Source: Abstract # THU 271: Improvement of glycemic state among responders to sofosbuvir-based DAAs—S. A Alem et. al.
Study Aims and Results: Egypt has the highest percentage of hepatitis C worldwide as HCV genotype 4 is the most common one in Egypt. The aim of the study was to understand the effect of sofosbuvir-based therapy on blood sugar levels.
Sixty patients—mostly male (70%); mean age 55yo; 48% cirrhotic; treatment naïve (70%) were treated with a variety of sofosbuvir-based therapies including simeprevir, ledipasvir or daclatasvir with and without ribavirin. The treatment period was 12 weeks. Thirty-six patients were on oral diabetic medications; 7 patients were on oral and insulin diabetic medications and one patient was on no diabetic medication. The fasting blood sugar levels (FBS) and hemoglobin A1C (HbA1c) were assessed at week 0 (baseline) and at 12-week post follow-up (SVR12-cure).

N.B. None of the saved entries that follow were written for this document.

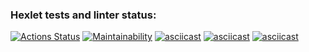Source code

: ### Hexlet tests and linter status:
[![Actions Status](https://github.com/Vikibon24/frontend-project-44/actions/workflows/hexlet-check.yml/badge.svg)](https://github.com/Vikibon24/frontend-project-44/actions)
[![Maintainability](https://api.codeclimate.com/v1/badges/5ff7f29ee5b329f1b633/maintainability)](https://codeclimate.com/github/Vikibon24/frontend-project-44/maintainability)
[![asciicast](https://asciinema.org/a/R9374aJeIkXMYiQsXPGV9EBQU.svg)](https://asciinema.org/a/R9374aJeIkXMYiQsXPGV9EBQU)
[![asciicast](https://asciinema.org/a/KBrQvsKusOwVd1tdcmiMQbytP.svg)](https://asciinema.org/a/KBrQvsKusOwVd1tdcmiMQbytP)
[![asciicast](https://asciinema.org/a/nzF1bFrjz5sYCvWJQDFcXpqvs.svg)](https://asciinema.org/a/nzF1bFrjz5sYCvWJQDFcXpqvs)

All of the patients in the study were cured of hepatitis C. There was a significant decline in the FBS and HbA1c between baseline and at the time of cure regardless of which drug was combined with sofosbuvir. The decline in FBS and HbA1c was more significant in the cirrhotic patients.
Conclusions: Treatment of hepatitis C in people with diabetes resulted in a significant decline in fasting FBS and HbA1c levels.
Editorial Comments: The link between diabetes and hepatitis C is a controversial issue. This study shows that there is an improvement in the levels of blood sugar numbers. Before drawing final conclusion I will need to read the journal article to support this study. As someone who is living with diabetes, I hope that this and other studies support the conclusion that being cured of hepatitis C improves the outlook of people with hepatitis C and diabetes.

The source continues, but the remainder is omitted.